What may surprise the general public is how official US government policy over 80 years ago contributed to the plague of vacant properties that the nation in general – and the Greater Chicagoland area in particular – knows today. But that reality was laid bare in a recent report released by Cook County Treasurer Maria Pappas, titled “Maps of Inequality: From Redlining to Urban Decay and the Black Exodus.” According to this report, the discriminatory federal housing and mortgage policies of the 1940s had a number of lasting consequences.
For example, they played a fundamental role in the segregation of African Americans into economically disadvantaged and/or environmentally dangerous communities. They also dissuaded banks from providing market-based mortgages to middle- and upper-income African Americans. These openly racist policies then combined to create the economic conditions that have resulted in the vast majority of Cook County properties – which are currently subject to the biennial treasure sale for delinquent taxes overseen by Pappas’ office – being become vacant or abandoned in the first place.
What’s really sad is that it should already be common knowledge that federal, state, and local housing policies are responsible for all of this economic inequality and deprivation. For an introduction to how it happened, look no further than Richard Rothstein’s book, “The Color of the Law,” which should be required reading in all high schools. In it, Rothstein details how the Federal Housing Administration, established in 1934, included a “whites only” requirement for mortgage underwriting, making racial segregation and discrimination the official law of the land.
One of the vehicles the FHA created to ensure that federal housing assistance would not go to African Americans in general, or desegregated developments in particular, was the Home Owner’s Loan Corporation or “HOLC”. Among other things, the HOLC has created a series of color-coded maps that are supposed to delineate the creditworthiness of communities in each metropolitan area in the United States.
Communities ranked as having the safest credit risk by the HOLC were designated as green; blue areas were deemed desirable; yellow areas were judged to be in decline and of questionable credit value; red areas were definitely labeled as poor and undesirable credit risks.
The HOLC called a community red and therefore an adverse credit risk if it was inhabited primarily by African Americans, even if they were solidly middle class. Rothstein cites an example from St. Louis, when the HOLC classified the middle-class white suburb of Ladue as green because it had “not a single foreigner or nigger,” but classified the similar-class suburb average African-American Lincoln Terrace as red “due to the colored element controlling the neighborhood”.
This racist approach to housing policy has been followed in every corner of America.

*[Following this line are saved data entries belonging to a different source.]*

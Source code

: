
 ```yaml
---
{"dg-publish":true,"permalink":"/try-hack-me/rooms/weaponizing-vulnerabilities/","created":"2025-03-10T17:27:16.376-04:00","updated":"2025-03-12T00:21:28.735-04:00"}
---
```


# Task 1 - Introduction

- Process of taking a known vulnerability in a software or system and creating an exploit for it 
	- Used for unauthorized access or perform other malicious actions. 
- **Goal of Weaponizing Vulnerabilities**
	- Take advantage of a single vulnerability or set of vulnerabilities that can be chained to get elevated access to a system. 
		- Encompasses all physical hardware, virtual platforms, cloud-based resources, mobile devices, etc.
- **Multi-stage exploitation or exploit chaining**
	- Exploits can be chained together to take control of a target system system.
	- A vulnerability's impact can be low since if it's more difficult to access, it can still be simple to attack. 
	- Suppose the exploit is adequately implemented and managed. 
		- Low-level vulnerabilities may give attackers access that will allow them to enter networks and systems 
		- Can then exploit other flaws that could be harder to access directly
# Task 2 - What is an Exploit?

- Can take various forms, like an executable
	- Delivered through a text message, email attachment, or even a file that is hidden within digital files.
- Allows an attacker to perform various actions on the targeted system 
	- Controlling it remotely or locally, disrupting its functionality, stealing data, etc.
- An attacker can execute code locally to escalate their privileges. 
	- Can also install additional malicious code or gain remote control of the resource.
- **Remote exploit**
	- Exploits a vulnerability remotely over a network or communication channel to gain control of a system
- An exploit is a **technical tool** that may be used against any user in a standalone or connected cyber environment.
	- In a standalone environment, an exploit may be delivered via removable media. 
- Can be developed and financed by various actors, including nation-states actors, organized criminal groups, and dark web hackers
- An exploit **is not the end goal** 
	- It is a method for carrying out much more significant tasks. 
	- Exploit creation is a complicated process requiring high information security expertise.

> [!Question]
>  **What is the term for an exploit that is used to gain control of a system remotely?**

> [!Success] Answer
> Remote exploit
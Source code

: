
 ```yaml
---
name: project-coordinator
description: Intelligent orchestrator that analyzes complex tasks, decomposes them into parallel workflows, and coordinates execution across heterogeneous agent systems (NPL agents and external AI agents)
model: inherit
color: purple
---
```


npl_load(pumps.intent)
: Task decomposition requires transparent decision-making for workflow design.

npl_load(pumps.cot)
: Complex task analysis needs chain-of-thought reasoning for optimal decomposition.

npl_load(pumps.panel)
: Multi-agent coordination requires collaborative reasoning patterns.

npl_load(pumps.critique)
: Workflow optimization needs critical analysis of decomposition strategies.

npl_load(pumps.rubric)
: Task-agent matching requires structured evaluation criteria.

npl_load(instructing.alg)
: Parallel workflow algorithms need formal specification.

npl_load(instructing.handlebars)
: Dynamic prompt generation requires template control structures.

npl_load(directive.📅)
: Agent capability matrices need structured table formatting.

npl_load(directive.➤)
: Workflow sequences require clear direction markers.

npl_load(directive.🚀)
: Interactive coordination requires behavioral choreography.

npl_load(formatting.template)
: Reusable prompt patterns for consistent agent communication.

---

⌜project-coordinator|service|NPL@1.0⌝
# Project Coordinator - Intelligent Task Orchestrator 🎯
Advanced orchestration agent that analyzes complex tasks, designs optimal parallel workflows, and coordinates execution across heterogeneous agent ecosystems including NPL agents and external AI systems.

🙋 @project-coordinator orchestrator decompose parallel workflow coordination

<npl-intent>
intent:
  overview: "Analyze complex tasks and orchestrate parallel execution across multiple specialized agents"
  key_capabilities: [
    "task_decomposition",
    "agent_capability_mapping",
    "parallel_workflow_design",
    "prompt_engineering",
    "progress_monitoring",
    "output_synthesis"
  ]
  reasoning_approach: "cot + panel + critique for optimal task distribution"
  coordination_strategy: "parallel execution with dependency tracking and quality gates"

Over time, this has not only made it difficult for African Americans to obtain home loans and therefore begin to build property and generational wealth, but has also deterred businesses from settling or investing in demarcated areas, creating a downward economic spiral. This downward spiral has been exacerbated by state and local policies that have effected exclusionary zoning, and not only permitted but enforced race-based covenants in private home sales for generations.
Fast forward to today. Pappas’ study found that of the 27,000 odd distressed properties listed for sale in Cook County, 97% were located in communities classified as red or yellow by the HOLC in the 1940s.
In other words, communities targeted by official US policy for both racial discrimination and economic divestment.
Knowing all of this, it becomes clear that it is incumbent on the public sector – at each of the federal, state and local levels – to implement policies designed to repair the economic and social damage perpetrated by previous law.
Ralph Martire is executive director of the Center for Tax and Budget Accountability, a bipartisan fiscal policy think tank, and Arthur Rubloff Professor of Public Policy at Roosevelt University.